Une sanction disciplinaire peut-elle influencer l'évaluation annuelle ?
Réponse courte
Une sanction disciplinaire peut être prise en compte dans l'évaluation annuelle du salarié, à condition que cette prise en compte soit objective, proportionnée et non discriminatoire. L'évaluation doit refléter la performance globale du salarié sur la période considérée, et un fait disciplinaire isolé ne saurait à lui seul déterminer l'ensemble de l'appréciation.

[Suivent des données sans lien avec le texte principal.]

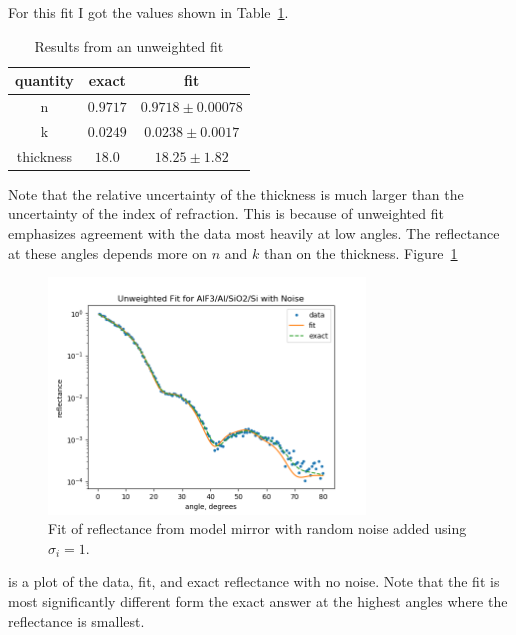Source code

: \documentclass[english]{scrartcl}
\begin{document}
For this fit I got the values shown in Table~\ref{tab:unweighted}.
\begin{table}[htb]
\begin{center}
\begin{tabular}{| c | c | c |}
\hline
quantity & exact & fit\\ \hline\hline
n & $0.9717$ & $0.9718\pm 0.00078$\\
k & $0.0249$ & $0.0238\pm 0.0017$\\
thickness & $18.0$ & $18.25\pm 1.82$\\ \hline
\end{tabular}
\end{center}
\caption{\label{tab:unweighted}Results from an unweighted fit}
\end{table}
Note that the relative  uncertainty of the thickness is much larger than
the uncertainty of the index of refraction. This is because of unweighted
fit emphasizes agreement with the data most heavily at low angles. The
reflectance at these angles depends more on $n$ and $k$ than on the
thickness.
Figure~\ref{fig:unweighted}
\begin{figure}[htb]
  \begin{center}
    \includegraphics[width=0.75\textwidth]{images/eqweight}
  \end{center}
  \caption{\label{fig:unweighted}Fit of reflectance from model mirror with random noise added using $\sigma_i=1$.}
\end{figure}
is a plot of the data, fit, and exact reflectance with no noise. Note
that the fit is most significantly different form the exact answer
at the highest angles where the reflectance is smallest.
\end{document}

L'employeur doit veiller à ne pas utiliser l'évaluation comme une sanction déguisée ou un moyen de pression. La mention d'une sanction dans l'évaluation doit être factuelle et en lien avec les critères d'évaluation prédéfinis. Le salarié a le droit de contester une évaluation qu'il estime injuste ou discriminatoire, et la protection des données (art. L.261-1) s'applique aux informations contenues dans l'évaluation.
Définition
L'évaluation annuelle est un processus d'appréciation de la performance et du comportement professionnel du salarié sur une période donnée. Au Luxembourg, elle n'est pas imposée par le Code du travail mais relève de la pratique RH. Son lien avec le dossier disciplinaire est admis à condition de respecter les principes d'objectivité et de proportionnalité.
Questions fréquentes
Conditions d’exercice
Mentionner une sanction dans l'évaluation annuelle est licite, mais le principe non bis in idem interdit de transformer l'évaluation en seconde peine.
| Condition | Détail |
|---|---|
| Objectivité | La mention doit être factuelle et en lien avec les critères d'évaluation |
| Proportionnalité | Un incident isolé ne peut pas dégrader l'ensemble de l'évaluation |
| Non-discrimination | La prise en compte ne doit pas cibler un critère prohibé (art. L.251-1) |
| Pas de double sanction | L'évaluation ne doit pas constituer une sanction supplémentaire |
| Protection des données | Les informations disciplinaires dans l'évaluation relèvent du RGPD (art. L.261-1) |
Modalités pratiques
L'évaluation doit rester factuelle : rappeler les faits sans jugement de valeur et laisser au salarié un véritable droit de réponse.
| Étape | Détail |
|---|---|
| Critères prédéfinis | S'assurer que le comportement est un critère d'évaluation communiqué au salarié |
| Factualité | Mentionner les faits de manière objective sans jugement de valeur excessif |
| Contextualisation | Replacer la sanction dans la performance globale de la période |
| Échange | Discuter de l'impact disciplinaire lors de l'entretien d'évaluation |
| Droit de réponse | Permettre au salarié de commenter l'évaluation |
Pratiques et recommandations
Intégrer le comportement professionnel parmi les critères d'évaluation communiqués à l'avance.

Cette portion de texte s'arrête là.